--- EXERCISE DATA ---

-- Opening Marker --

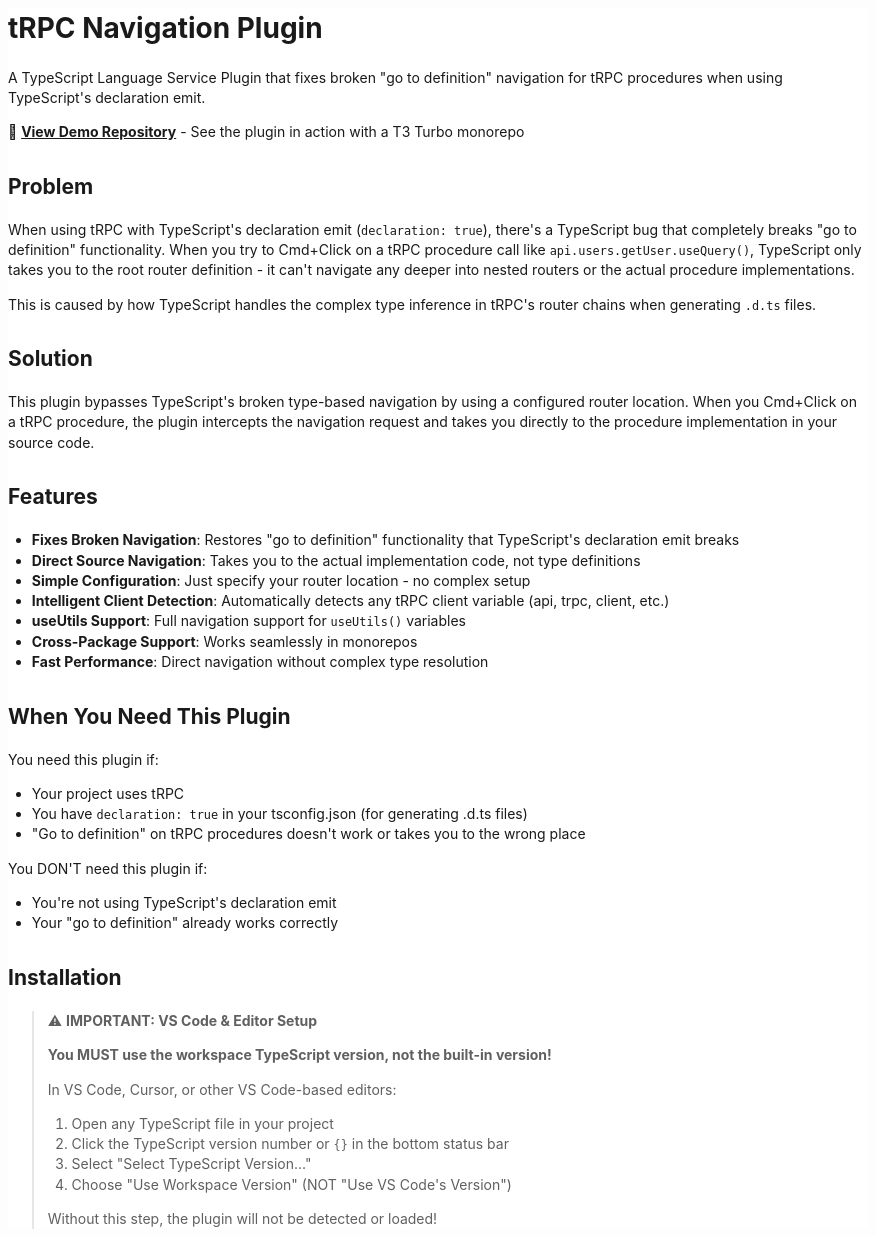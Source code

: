 # tRPC Navigation Plugin

A TypeScript Language Service Plugin that fixes broken "go to definition" navigation for tRPC procedures when using TypeScript's declaration emit.

🚀 **[View Demo Repository](https://github.com/ebg1223/trpc-plugin-demo)** - See the plugin in action with a T3 Turbo monorepo

## Problem

When using tRPC with TypeScript's declaration emit (`declaration: true`), there's a TypeScript bug that completely breaks "go to definition" functionality. When you try to Cmd+Click on a tRPC procedure call like `api.users.getUser.useQuery()`, TypeScript only takes you to the root router definition - it can't navigate any deeper into nested routers or the actual procedure implementations.

This is caused by how TypeScript handles the complex type inference in tRPC's router chains when generating `.d.ts` files.

## Solution

This plugin bypasses TypeScript's broken type-based navigation by using a configured router location. When you Cmd+Click on a tRPC procedure, the plugin intercepts the navigation request and takes you directly to the procedure implementation in your source code.

## Features

- **Fixes Broken Navigation**: Restores "go to definition" functionality that TypeScript's declaration emit breaks
- **Direct Source Navigation**: Takes you to the actual implementation code, not type definitions
- **Simple Configuration**: Just specify your router location - no complex setup
- **Intelligent Client Detection**: Automatically detects any tRPC client variable (api, trpc, client, etc.)
- **useUtils Support**: Full navigation support for `useUtils()` variables
- **Cross-Package Support**: Works seamlessly in monorepos
- **Fast Performance**: Direct navigation without complex type resolution

## When You Need This Plugin

You need this plugin if:
- Your project uses tRPC
- You have `declaration: true` in your tsconfig.json (for generating .d.ts files)
- "Go to definition" on tRPC procedures doesn't work or takes you to the wrong place

You DON'T need this plugin if:
- You're not using TypeScript's declaration emit
- Your "go to definition" already works correctly

## Installation

> ⚠️ **IMPORTANT: VS Code & Editor Setup**
> 
> **You MUST use the workspace TypeScript version, not the built-in version!**
> 
> In VS Code, Cursor, or other VS Code-based editors:
> 1. Open any TypeScript file in your project
> 2. Click the TypeScript version number or `{}` in the bottom status bar
> 3. Select "Select TypeScript Version..."
> 4. Choose "Use Workspace Version" (NOT "Use VS Code's Version")
> 
> Without this step, the plugin will not be detected or loaded!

-- Closing Marker --

--- WHAT THE TASK ASKS ---
Reproduce exactly the lines from the one containing "- **Cross-Package Support**: Works" through the last line of the records above, including both, and nothing else.

--- ANSWER SECTION ---
- **Cross-Package Support**: Works seamlessly in monorepos
- **Fast Performance**: Direct navigation without complex type resolution

## When You Need This Plugin

You need this plugin if:
- Your project uses tRPC
- You have `declaration: true` in your tsconfig.json (for generating .d.ts files)
- "Go to definition" on tRPC procedures doesn't work or takes you to the wrong place

You DON'T need this plugin if:
- You're not using TypeScript's declaration emit
- Your "go to definition" already works correctly

## Installation

> ⚠️ **IMPORTANT: VS Code & Editor Setup**
> 
> **You MUST use the workspace TypeScript version, not the built-in version!**
> 
> In VS Code, Cursor, or other VS Code-based editors:
> 1. Open any TypeScript file in your project
> 2. Click the TypeScript version number or `{}` in the bottom status bar
> 3. Select "Select TypeScript Version..."
> 4. Choose "Use Workspace Version" (NOT "Use VS Code's Version")
> 
> Without this step, the plugin will not be detected or loaded!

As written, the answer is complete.